A High Court challenge has been brought to compel the Minister for Foreign Affairs to decide an Irish passport application for a child born via surrogacy who is living outside Ireland.

Many European countries ban surrogacy on the grounds that it exploits surrogate mothers, who are usually poor, and commodifies children.

The boy’s legal parents are a same sex couple in a civil partnership. One is an Irish citizen but is not the child’s biological parent.

Following his birth in 2015, the couple obtained a court order in their country of residence confirming them as his legal parents and extinguishing the parental rights of the surrogate.

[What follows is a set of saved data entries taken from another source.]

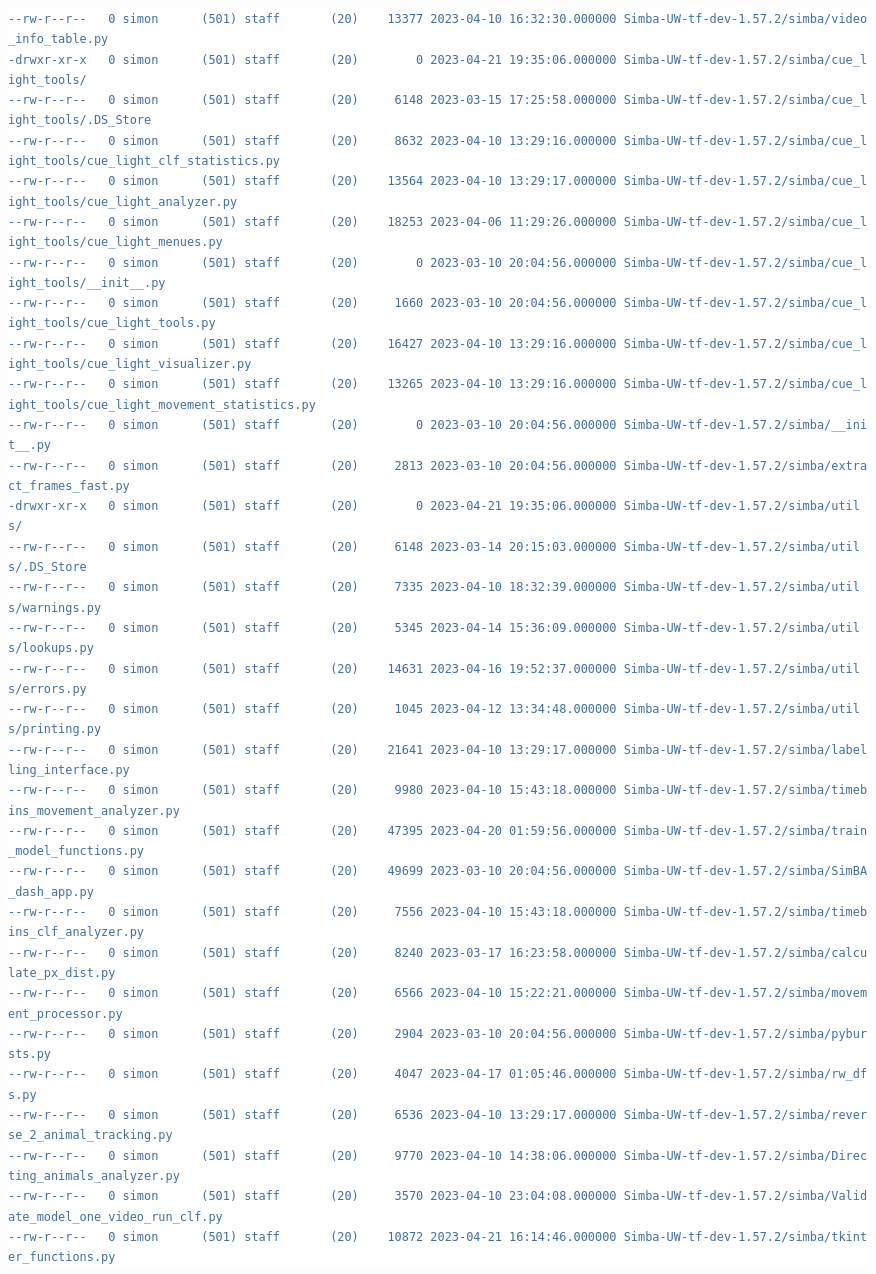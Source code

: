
 ```diff
--rw-r--r--   0 simon      (501) staff       (20)    13377 2023-04-10 16:32:30.000000 Simba-UW-tf-dev-1.57.2/simba/video_info_table.py
-drwxr-xr-x   0 simon      (501) staff       (20)        0 2023-04-21 19:35:06.000000 Simba-UW-tf-dev-1.57.2/simba/cue_light_tools/
--rw-r--r--   0 simon      (501) staff       (20)     6148 2023-03-15 17:25:58.000000 Simba-UW-tf-dev-1.57.2/simba/cue_light_tools/.DS_Store
--rw-r--r--   0 simon      (501) staff       (20)     8632 2023-04-10 13:29:16.000000 Simba-UW-tf-dev-1.57.2/simba/cue_light_tools/cue_light_clf_statistics.py
--rw-r--r--   0 simon      (501) staff       (20)    13564 2023-04-10 13:29:17.000000 Simba-UW-tf-dev-1.57.2/simba/cue_light_tools/cue_light_analyzer.py
--rw-r--r--   0 simon      (501) staff       (20)    18253 2023-04-06 11:29:26.000000 Simba-UW-tf-dev-1.57.2/simba/cue_light_tools/cue_light_menues.py
--rw-r--r--   0 simon      (501) staff       (20)        0 2023-03-10 20:04:56.000000 Simba-UW-tf-dev-1.57.2/simba/cue_light_tools/__init__.py
--rw-r--r--   0 simon      (501) staff       (20)     1660 2023-03-10 20:04:56.000000 Simba-UW-tf-dev-1.57.2/simba/cue_light_tools/cue_light_tools.py
--rw-r--r--   0 simon      (501) staff       (20)    16427 2023-04-10 13:29:16.000000 Simba-UW-tf-dev-1.57.2/simba/cue_light_tools/cue_light_visualizer.py
--rw-r--r--   0 simon      (501) staff       (20)    13265 2023-04-10 13:29:16.000000 Simba-UW-tf-dev-1.57.2/simba/cue_light_tools/cue_light_movement_statistics.py
--rw-r--r--   0 simon      (501) staff       (20)        0 2023-03-10 20:04:56.000000 Simba-UW-tf-dev-1.57.2/simba/__init__.py
--rw-r--r--   0 simon      (501) staff       (20)     2813 2023-03-10 20:04:56.000000 Simba-UW-tf-dev-1.57.2/simba/extract_frames_fast.py
-drwxr-xr-x   0 simon      (501) staff       (20)        0 2023-04-21 19:35:06.000000 Simba-UW-tf-dev-1.57.2/simba/utils/
--rw-r--r--   0 simon      (501) staff       (20)     6148 2023-03-14 20:15:03.000000 Simba-UW-tf-dev-1.57.2/simba/utils/.DS_Store
--rw-r--r--   0 simon      (501) staff       (20)     7335 2023-04-10 18:32:39.000000 Simba-UW-tf-dev-1.57.2/simba/utils/warnings.py
--rw-r--r--   0 simon      (501) staff       (20)     5345 2023-04-14 15:36:09.000000 Simba-UW-tf-dev-1.57.2/simba/utils/lookups.py
--rw-r--r--   0 simon      (501) staff       (20)    14631 2023-04-16 19:52:37.000000 Simba-UW-tf-dev-1.57.2/simba/utils/errors.py
--rw-r--r--   0 simon      (501) staff       (20)     1045 2023-04-12 13:34:48.000000 Simba-UW-tf-dev-1.57.2/simba/utils/printing.py
--rw-r--r--   0 simon      (501) staff       (20)    21641 2023-04-10 13:29:17.000000 Simba-UW-tf-dev-1.57.2/simba/labelling_interface.py
--rw-r--r--   0 simon      (501) staff       (20)     9980 2023-04-10 15:43:18.000000 Simba-UW-tf-dev-1.57.2/simba/timebins_movement_analyzer.py
--rw-r--r--   0 simon      (501) staff       (20)    47395 2023-04-20 01:59:56.000000 Simba-UW-tf-dev-1.57.2/simba/train_model_functions.py
--rw-r--r--   0 simon      (501) staff       (20)    49699 2023-03-10 20:04:56.000000 Simba-UW-tf-dev-1.57.2/simba/SimBA_dash_app.py
--rw-r--r--   0 simon      (501) staff       (20)     7556 2023-04-10 15:43:18.000000 Simba-UW-tf-dev-1.57.2/simba/timebins_clf_analyzer.py
--rw-r--r--   0 simon      (501) staff       (20)     8240 2023-03-17 16:23:58.000000 Simba-UW-tf-dev-1.57.2/simba/calculate_px_dist.py
--rw-r--r--   0 simon      (501) staff       (20)     6566 2023-04-10 15:22:21.000000 Simba-UW-tf-dev-1.57.2/simba/movement_processor.py
--rw-r--r--   0 simon      (501) staff       (20)     2904 2023-03-10 20:04:56.000000 Simba-UW-tf-dev-1.57.2/simba/pybursts.py
--rw-r--r--   0 simon      (501) staff       (20)     4047 2023-04-17 01:05:46.000000 Simba-UW-tf-dev-1.57.2/simba/rw_dfs.py
--rw-r--r--   0 simon      (501) staff       (20)     6536 2023-04-10 13:29:17.000000 Simba-UW-tf-dev-1.57.2/simba/reverse_2_animal_tracking.py
--rw-r--r--   0 simon      (501) staff       (20)     9770 2023-04-10 14:38:06.000000 Simba-UW-tf-dev-1.57.2/simba/Directing_animals_analyzer.py
--rw-r--r--   0 simon      (501) staff       (20)     3570 2023-04-10 23:04:08.000000 Simba-UW-tf-dev-1.57.2/simba/Validate_model_one_video_run_clf.py
--rw-r--r--   0 simon      (501) staff       (20)    10872 2023-04-21 16:14:46.000000 Simba-UW-tf-dev-1.57.2/simba/tkinter_functions.py
```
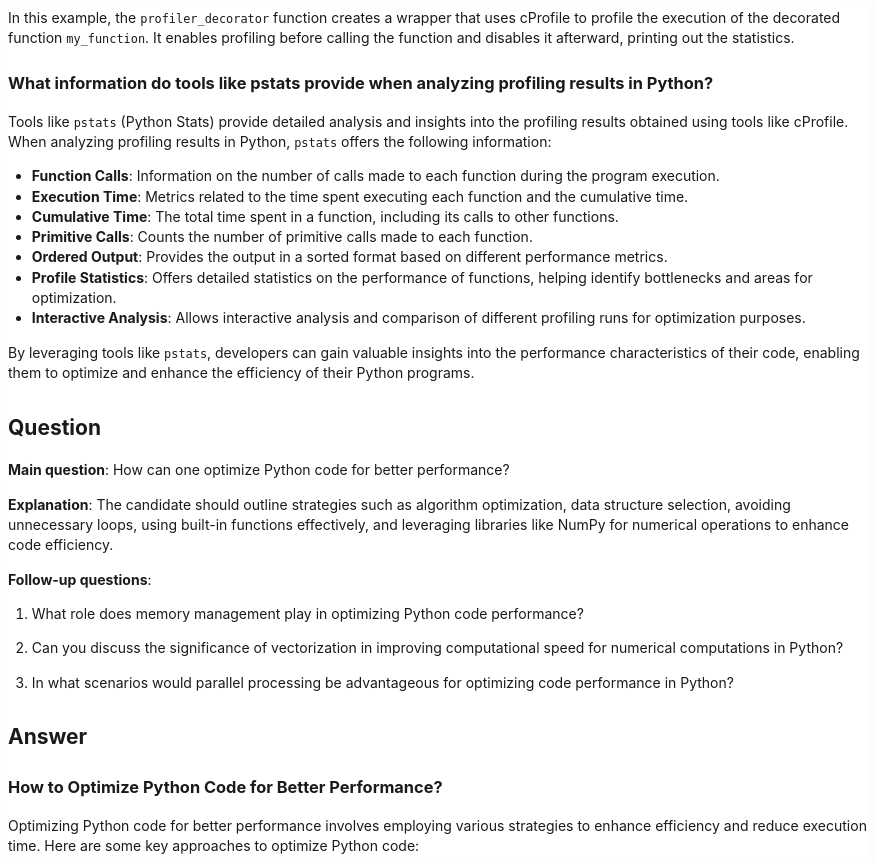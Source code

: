 In this example, the `profiler_decorator` function creates a wrapper that uses cProfile to profile the execution of the decorated function `my_function`. It enables profiling before calling the function and disables it afterward, printing out the statistics.

### What information do tools like pstats provide when analyzing profiling results in Python?

Tools like `pstats` (Python Stats) provide detailed analysis and insights into the profiling results obtained using tools like cProfile. When analyzing profiling results in Python, `pstats` offers the following information:

- **Function Calls**: Information on the number of calls made to each function during the program execution.
- **Execution Time**: Metrics related to the time spent executing each function and the cumulative time.
- **Cumulative Time**: The total time spent in a function, including its calls to other functions.
- **Primitive Calls**: Counts the number of primitive calls made to each function.
- **Ordered Output**: Provides the output in a sorted format based on different performance metrics.
- **Profile Statistics**: Offers detailed statistics on the performance of functions, helping identify bottlenecks and areas for optimization.
- **Interactive Analysis**: Allows interactive analysis and comparison of different profiling runs for optimization purposes.

By leveraging tools like `pstats`, developers can gain valuable insights into the performance characteristics of their code, enabling them to optimize and enhance the efficiency of their Python programs.

## Question
**Main question**: How can one optimize Python code for better performance?

**Explanation**: The candidate should outline strategies such as algorithm optimization, data structure selection, avoiding unnecessary loops, using built-in functions effectively, and leveraging libraries like NumPy for numerical operations to enhance code efficiency.

**Follow-up questions**:

1. What role does memory management play in optimizing Python code performance?

2. Can you discuss the significance of vectorization in improving computational speed for numerical computations in Python?

3. In what scenarios would parallel processing be advantageous for optimizing code performance in Python?





## Answer

### How to Optimize Python Code for Better Performance?

Optimizing Python code for better performance involves employing various strategies to enhance efficiency and reduce execution time. Here are some key approaches to optimize Python code:
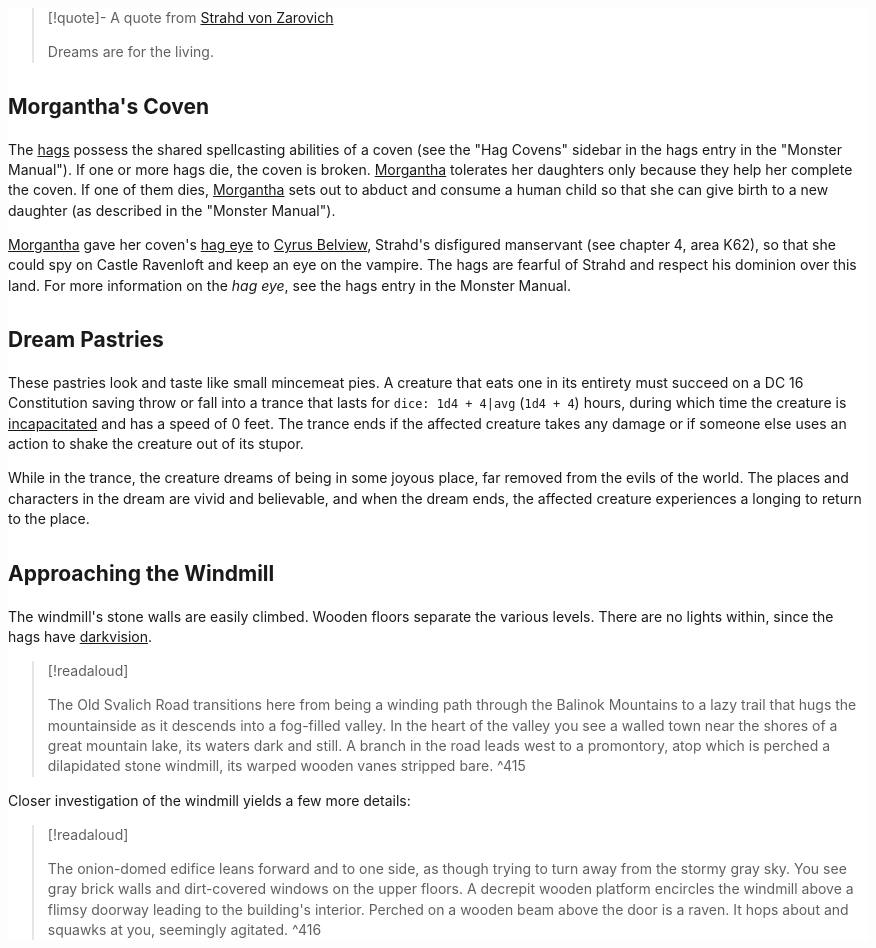 > [!quote]- A quote from [Strahd von Zarovich](compendium/bestiary/npc/strahd-von-zarovich-cos.md)  
> 
> Dreams are for the living.

## Morgantha's Coven

The [hags](compendium/bestiary/fiend/night-hag.md) possess the shared spellcasting abilities of a coven (see the "Hag Covens" sidebar in the hags entry in the "Monster Manual"). If one or more hags die, the coven is broken. [Morgantha](compendium/bestiary/npc/morgantha-cos.md) tolerates her daughters only because they help her complete the coven. If one of them dies, [Morgantha](compendium/bestiary/npc/morgantha-cos.md) sets out to abduct and consume a human child so that she can give birth to a new daughter (as described in the "Monster Manual").

[Morgantha](compendium/bestiary/npc/morgantha-cos.md) gave her coven's [hag eye](compendium/items/hag-eye.md) to [Cyrus Belview](compendium/bestiary/npc/cyrus-belview-cos.md), Strahd's disfigured manservant (see chapter 4, area K62), so that she could spy on Castle Ravenloft and keep an eye on the vampire. The hags are fearful of Strahd and respect his dominion over this land. For more information on the *hag eye*, see the hags entry in the Monster Manual.

## Dream Pastries

These pastries look and taste like small mincemeat pies. A creature that eats one in its entirety must succeed on a DC 16 Constitution saving throw or fall into a trance that lasts for `dice: 1d4 + 4|avg` (`1d4 + 4`) hours, during which time the creature is [incapacitated](/compendium/rules/conditions.md#incapacitated) and has a speed of 0 feet. The trance ends if the affected creature takes any damage or if someone else uses an action to shake the creature out of its stupor.

While in the trance, the creature dreams of being in some joyous place, far removed from the evils of the world. The places and characters in the dream are vivid and believable, and when the dream ends, the affected creature experiences a longing to return to the place.

## Approaching the Windmill

The windmill's stone walls are easily climbed. Wooden floors separate the various levels. There are no lights within, since the hags have [darkvision](/compendium/rules/senses.md#darkvision).

> [!readaloud] 
> 
> The Old Svalich Road transitions here from being a winding path through the Balinok Mountains to a lazy trail that hugs the mountainside as it descends into a fog-filled valley. In the heart of the valley you see a walled town near the shores of a great mountain lake, its waters dark and still. A branch in the road leads west to a promontory, atop which is perched a dilapidated stone windmill, its warped wooden vanes stripped bare.
^415

Closer investigation of the windmill yields a few more details:

> [!readaloud] 
> 
> The onion-domed edifice leans forward and to one side, as though trying to turn away from the stormy gray sky. You see gray brick walls and dirt-covered windows on the upper floors. A decrepit wooden platform encircles the windmill above a flimsy doorway leading to the building's interior. Perched on a wooden beam above the door is a raven. It hops about and squawks at you, seemingly agitated.
^416
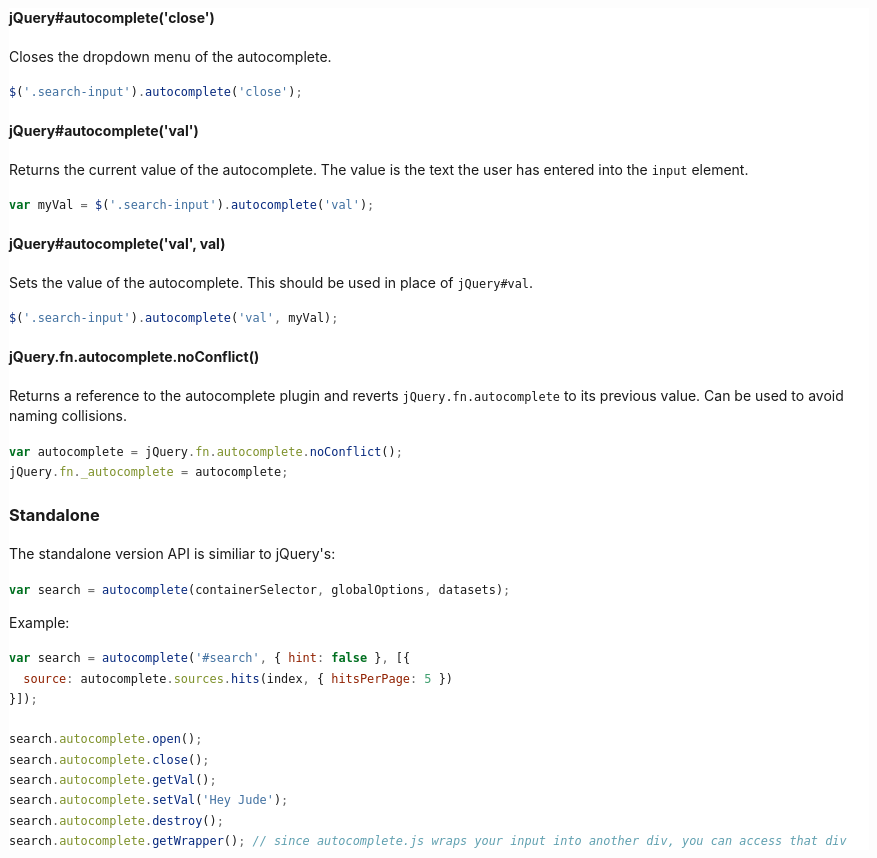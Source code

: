 #### jQuery#autocomplete('close')

Closes the dropdown menu of the autocomplete.

```js
$('.search-input').autocomplete('close');
```

#### jQuery#autocomplete('val')

Returns the current value of the autocomplete. The value is the text the user has
entered into the `input` element.

```js
var myVal = $('.search-input').autocomplete('val');
```

#### jQuery#autocomplete('val', val)

Sets the value of the autocomplete. This should be used in place of `jQuery#val`.

```js
$('.search-input').autocomplete('val', myVal);
```

#### jQuery.fn.autocomplete.noConflict()

Returns a reference to the autocomplete plugin and reverts `jQuery.fn.autocomplete`
to its previous value. Can be used to avoid naming collisions.

```js
var autocomplete = jQuery.fn.autocomplete.noConflict();
jQuery.fn._autocomplete = autocomplete;
```

### Standalone

The standalone version API is similiar to jQuery's:

```js
var search = autocomplete(containerSelector, globalOptions, datasets);
```

Example:

```js
var search = autocomplete('#search', { hint: false }, [{
  source: autocomplete.sources.hits(index, { hitsPerPage: 5 })
}]);

search.autocomplete.open();
search.autocomplete.close();
search.autocomplete.getVal();
search.autocomplete.setVal('Hey Jude');
search.autocomplete.destroy();
search.autocomplete.getWrapper(); // since autocomplete.js wraps your input into another div, you can access that div
```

In 2017 an application was made to the Minister for Foreign Affairs on the boy’s behalf for an Irish passport, but that application has not yet been decided.

The couples claim the delay is unreasonable.

The Minister, it is also claimed, has failed to recognise the parent-child relationship between the boy and his Irish citizen parent. The Minister has also failed to take into proper account the fact, in their country of residence, the boy is legally recognised as the son of the Irish citizen parent.

They claim furthermore that the failure to issue the boy with a passport is contrary to the provisions of the European Convention on Human Rights and amounts to a disproportionate interference with his constitutional rights.